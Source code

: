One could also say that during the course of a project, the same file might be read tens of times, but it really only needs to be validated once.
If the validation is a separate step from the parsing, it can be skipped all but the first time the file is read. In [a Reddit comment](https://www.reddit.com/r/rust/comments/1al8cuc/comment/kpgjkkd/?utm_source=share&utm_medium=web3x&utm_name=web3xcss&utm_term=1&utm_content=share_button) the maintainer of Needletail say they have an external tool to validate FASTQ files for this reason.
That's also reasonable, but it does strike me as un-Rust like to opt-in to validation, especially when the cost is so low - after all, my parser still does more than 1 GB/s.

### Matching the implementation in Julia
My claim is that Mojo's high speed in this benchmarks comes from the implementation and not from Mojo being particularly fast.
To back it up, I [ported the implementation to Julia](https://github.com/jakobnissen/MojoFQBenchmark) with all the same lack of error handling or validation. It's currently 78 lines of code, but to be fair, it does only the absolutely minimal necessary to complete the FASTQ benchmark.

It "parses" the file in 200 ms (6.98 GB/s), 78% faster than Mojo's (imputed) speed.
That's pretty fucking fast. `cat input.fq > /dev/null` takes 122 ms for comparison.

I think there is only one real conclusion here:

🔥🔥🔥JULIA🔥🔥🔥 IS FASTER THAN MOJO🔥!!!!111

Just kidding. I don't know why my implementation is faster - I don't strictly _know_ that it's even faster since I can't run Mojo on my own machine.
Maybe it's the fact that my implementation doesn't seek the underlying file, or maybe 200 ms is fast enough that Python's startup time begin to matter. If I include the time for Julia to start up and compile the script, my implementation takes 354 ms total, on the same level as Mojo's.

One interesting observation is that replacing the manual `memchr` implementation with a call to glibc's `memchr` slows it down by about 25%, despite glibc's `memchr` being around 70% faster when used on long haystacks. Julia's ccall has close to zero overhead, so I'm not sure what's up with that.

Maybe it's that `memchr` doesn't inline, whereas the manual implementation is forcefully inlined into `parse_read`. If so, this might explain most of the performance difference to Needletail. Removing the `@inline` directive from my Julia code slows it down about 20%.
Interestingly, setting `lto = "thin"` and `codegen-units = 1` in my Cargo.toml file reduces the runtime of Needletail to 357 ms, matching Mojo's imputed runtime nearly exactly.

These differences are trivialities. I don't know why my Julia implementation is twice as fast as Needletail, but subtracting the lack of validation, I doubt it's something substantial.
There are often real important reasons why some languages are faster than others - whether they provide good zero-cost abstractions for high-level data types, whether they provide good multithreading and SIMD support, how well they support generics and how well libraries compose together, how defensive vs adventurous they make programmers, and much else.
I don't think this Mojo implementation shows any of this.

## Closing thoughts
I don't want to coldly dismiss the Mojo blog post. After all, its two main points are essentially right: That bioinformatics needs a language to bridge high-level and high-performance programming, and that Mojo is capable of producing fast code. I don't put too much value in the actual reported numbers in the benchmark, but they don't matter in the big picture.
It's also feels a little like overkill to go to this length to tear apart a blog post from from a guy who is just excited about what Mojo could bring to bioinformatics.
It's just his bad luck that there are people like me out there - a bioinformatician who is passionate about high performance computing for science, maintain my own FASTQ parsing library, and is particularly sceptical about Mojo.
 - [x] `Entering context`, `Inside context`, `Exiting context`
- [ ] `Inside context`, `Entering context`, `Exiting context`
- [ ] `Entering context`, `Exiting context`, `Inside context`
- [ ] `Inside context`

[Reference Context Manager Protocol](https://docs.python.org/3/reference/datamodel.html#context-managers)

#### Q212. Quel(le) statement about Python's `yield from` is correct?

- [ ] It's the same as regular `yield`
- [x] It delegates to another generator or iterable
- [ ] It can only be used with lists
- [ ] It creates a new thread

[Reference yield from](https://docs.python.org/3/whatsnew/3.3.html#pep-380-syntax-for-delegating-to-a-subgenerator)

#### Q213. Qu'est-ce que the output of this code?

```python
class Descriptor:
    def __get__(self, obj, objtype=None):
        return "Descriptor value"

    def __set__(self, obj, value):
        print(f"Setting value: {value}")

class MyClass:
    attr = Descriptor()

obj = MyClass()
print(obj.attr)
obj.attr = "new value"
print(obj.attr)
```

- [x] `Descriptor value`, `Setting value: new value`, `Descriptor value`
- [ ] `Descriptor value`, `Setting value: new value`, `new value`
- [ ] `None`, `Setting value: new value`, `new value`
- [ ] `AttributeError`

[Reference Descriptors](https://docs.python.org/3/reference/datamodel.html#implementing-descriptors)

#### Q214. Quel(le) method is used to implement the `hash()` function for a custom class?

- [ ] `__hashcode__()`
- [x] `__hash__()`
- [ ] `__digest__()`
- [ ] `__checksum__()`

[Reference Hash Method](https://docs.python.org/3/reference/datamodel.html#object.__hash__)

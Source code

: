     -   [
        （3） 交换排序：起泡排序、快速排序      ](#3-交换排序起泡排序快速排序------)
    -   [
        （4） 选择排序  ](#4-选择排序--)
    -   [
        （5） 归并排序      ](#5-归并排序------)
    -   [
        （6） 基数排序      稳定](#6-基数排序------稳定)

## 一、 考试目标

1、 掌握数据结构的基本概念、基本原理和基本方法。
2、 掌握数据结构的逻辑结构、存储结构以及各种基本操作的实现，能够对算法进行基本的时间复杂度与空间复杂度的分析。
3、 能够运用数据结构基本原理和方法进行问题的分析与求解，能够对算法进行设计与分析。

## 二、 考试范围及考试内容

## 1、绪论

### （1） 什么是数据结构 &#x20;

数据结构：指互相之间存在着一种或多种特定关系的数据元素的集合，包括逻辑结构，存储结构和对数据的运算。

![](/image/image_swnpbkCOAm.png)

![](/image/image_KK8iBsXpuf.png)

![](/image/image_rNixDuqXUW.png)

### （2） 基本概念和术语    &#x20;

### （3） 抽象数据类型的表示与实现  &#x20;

* EXERCISE *
Verbatim output is expected for the lines from the start of the data to the line in which "If the validation" appears, both included.

* TASK RESULT *
Source code

:One could also say that during the course of a project, the same file might be read tens of times, but it really only needs to be validated once.
If the validation is a separate step from the parsing, it can be skipped all but the first time the file is read. In [a Reddit comment](https://www.reddit.com/r/rust/comments/1al8cuc/comment/kpgjkkd/?utm_source=share&utm_medium=web3x&utm_name=web3xcss&utm_term=1&utm_content=share_button) the maintainer of Needletail say they have an external tool to validate FASTQ files for this reason.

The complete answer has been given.